* Exercise
In the material below, some lines carry "Carrera". Copy each such line.

Start of Block

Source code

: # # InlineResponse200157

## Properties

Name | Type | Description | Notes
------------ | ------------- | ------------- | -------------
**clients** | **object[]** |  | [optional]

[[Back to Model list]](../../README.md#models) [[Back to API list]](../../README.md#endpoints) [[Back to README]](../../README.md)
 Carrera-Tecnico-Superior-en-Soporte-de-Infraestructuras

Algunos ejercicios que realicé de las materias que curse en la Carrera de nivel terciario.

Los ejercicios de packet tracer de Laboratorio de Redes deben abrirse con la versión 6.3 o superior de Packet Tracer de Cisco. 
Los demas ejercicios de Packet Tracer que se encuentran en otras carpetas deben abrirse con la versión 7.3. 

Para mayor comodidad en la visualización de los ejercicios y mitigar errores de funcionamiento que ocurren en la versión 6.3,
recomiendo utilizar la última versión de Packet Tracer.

End of Block

* Response to the exercise
 Carrera-Tecnico-Superior-en-Soporte-de-Infraestructuras
Algunos ejercicios que realicé de las materias que curse en la Carrera de nivel terciario.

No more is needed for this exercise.